- Genres: Heavy metal, hard rock
- Years active: 1992 - 1997
- Members: Henrik Flyman Tommy Rehn Martin Häggström
- Website: Moahni Moahna

= Moahni Moahna =

Swedish band

Moahni Moahna is a Swedish band that was created in the early 1990s by guitarist Henrik Flyman (Evil Masquerade, Lacrimosa, Wuthering Heights, ZooL) and guitarist Tommy Rehn.

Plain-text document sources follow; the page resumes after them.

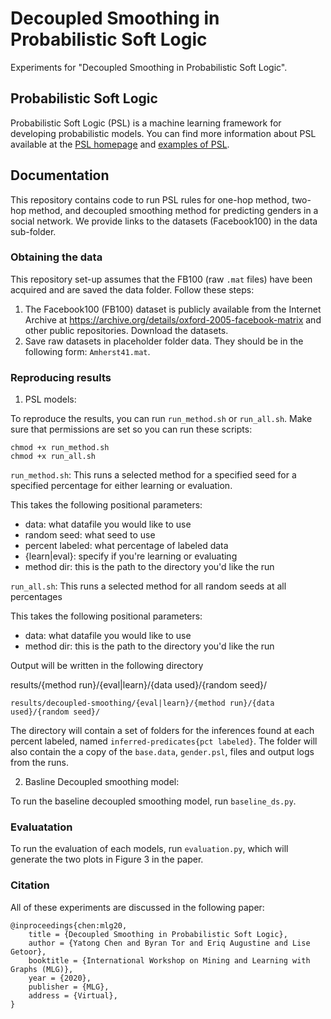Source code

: # Decoupled Smoothing in Probabilistic Soft Logic

Experiments for "Decoupled Smoothing in Probabilistic Soft Logic".

## Probabilistic Soft Logic

Probabilistic Soft Logic (PSL) is a machine learning framework for developing probabilistic models. You can find more information about PSL available at the [PSL homepage](https://psl.linqs.org/) and [examples of PSL](https://github.com/linqs/psl-examples). 

## Documentation

This repository contains code to run PSL rules for one-hop method, two-hop method, and decoupled smoothing method for predicting genders in a social network. 
We provide links to the datasets (Facebook100) in the data sub-folder.

### Obtaining the data

This repository set-up assumes that the FB100 (raw `.mat` files) have been acquired and are saved the data folder. Follow these steps:
1. The Facebook100 (FB100) dataset is publicly available from the Internet Archive at https://archive.org/details/oxford-2005-facebook-matrix and other public repositories. Download the datasets.
2. Save raw datasets in placeholder folder data. They should be in the following form: `Amherst41.mat`.

### Reproducing results

1. PSL models:

To reproduce the results, you can run `run_method.sh` or `run_all.sh`. Make sure that permissions are set so you can run these scripts: 
```
chmod +x run_method.sh
chmod +x run_all.sh
```

`run_method.sh`: This runs a selected method for a specified seed for a specified percentage for either learning or evaluation.

This takes the following positional parameters: 
* data: what datafile you would like to use
* random seed: what seed to use
* percent labeled: what percentage of labeled data
* {learn|eval}: specify if you're learning or evaluating
* method dir: this is the path to the directory you'd like the run

`run_all.sh`: This runs a selected method for all random seeds at all percentages

This takes the following positional parameters: 
* data: what datafile you would like to use
* method dir: this is the path to the directory you'd like the run

Output will be written in the following directory

results/{method run}/{eval|learn}/{data used}/{random seed}/

`results/decoupled-smoothing/{eval|learn}/{method run}/{data used}/{random seed}/`

The directory will contain a set of folders for the inferences found at each percent labeled, named `inferred-predicates{pct labeled}`.
The folder will also contain the a copy of the `base.data`, `gender.psl`, files and output logs from the runs.

2. Basline Decoupled smoothing model:

To run the baseline decoupled smoothing model, run `baseline_ds.py`.


### Evaluatation
To run the evaluation of each models, run `evaluation.py`, which will generate the two plots in Figure 3 in the paper.

### Citation

All of these experiments are discussed in the following paper:

```
@inproceedings{chen:mlg20,
    title = {Decoupled Smoothing in Probabilistic Soft Logic},
    author = {Yatong Chen and Byran Tor and Eriq Augustine and Lise Getoor},
    booktitle = {International Workshop on Mining and Learning with Graphs (MLG)},
    year = {2020},
    publisher = {MLG},
    address = {Virtual},
}
```


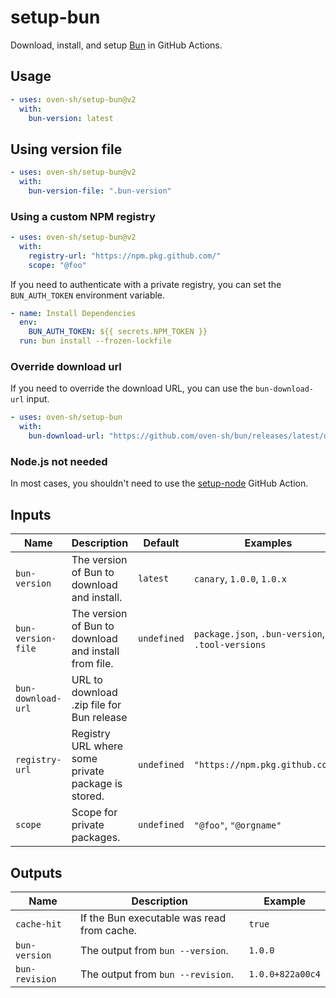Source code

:# setup-bun

Download, install, and setup [Bun](https://bun.sh) in GitHub Actions.

## Usage

```yaml
- uses: oven-sh/setup-bun@v2
  with:
    bun-version: latest
```

## Using version file

```yaml
- uses: oven-sh/setup-bun@v2
  with:
    bun-version-file: ".bun-version"
```

### Using a custom NPM registry

```yaml
- uses: oven-sh/setup-bun@v2
  with:
    registry-url: "https://npm.pkg.github.com/"
    scope: "@foo"
```

If you need to authenticate with a private registry, you can set the `BUN_AUTH_TOKEN` environment variable.

```yaml
- name: Install Dependencies
  env:
    BUN_AUTH_TOKEN: ${{ secrets.NPM_TOKEN }}
  run: bun install --frozen-lockfile
```

### Override download url

If you need to override the download URL, you can use the `bun-download-url` input.

```yaml
- uses: oven-sh/setup-bun
  with:
    bun-download-url: "https://github.com/oven-sh/bun/releases/latest/download/bun-linux-x64.zip"
```

### Node.js not needed

In most cases, you shouldn't need to use the [setup-node](https://github.com/actions/setup-node) GitHub Action.

## Inputs

| Name               | Description                                           | Default     | Examples                                         |
| ------------------ | ----------------------------------------------------- | ----------- | ------------------------------------------------ |
| `bun-version`      | The version of Bun to download and install.           | `latest`    | `canary`, `1.0.0`, `1.0.x`                       |
| `bun-version-file` | The version of Bun to download and install from file. | `undefined` | `package.json`, `.bun-version`, `.tool-versions` |
| `bun-download-url` | URL to download .zip file for Bun release             |             |                                                  |
| `registry-url`     | Registry URL where some private package is stored.    | `undefined` | `"https://npm.pkg.github.com/"`                  |
| `scope`            | Scope for private packages.                           | `undefined` | `"@foo"`, `"@orgname"`                           |

## Outputs

| Name           | Description                                | Example          |
| -------------- | ------------------------------------------ | ---------------- |
| `cache-hit`    | If the Bun executable was read from cache. | `true`           |
| `bun-version`  | The output from `bun --version`.           | `1.0.0`          |
| `bun-revision` | The output from `bun --revision`.          | `1.0.0+822a00c4` |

They wrote and performed their own brand of hard rock/heavy metal that was described as "Fantasy Metal". The band started as a two-piece formation with hired session musicians, but they soon added vocalist Martin Häggström as a steady member.

==Discography==
- Studio albums
- Temple of Life (1994)
- Why (1996)

- Singles & EPs
- Face the Light (1992)
- Queen Shamar (1994)

==Videography==
- Radio's to Blame (1997)

==Band members==
- Henrik Flyman – guitars, bass, keyboard
- Tommy Rehn – guitars, bass, keyboard
- Martin Häggström – vocals

Various session musicians have collaborated with the band.

==History==
A Moahni Moahna memorial website is available where more material can be found (such as biography and photos).

The band has not been heard from since 1997 when they gave their last live performance as support to Deep Purple in Sweden. No official statement has been made about ending Moahni Moahna.

Henrik Flyman is now active in Evil Masquerade. Tommy Rehn was a member of symphonic metal band Angtoria.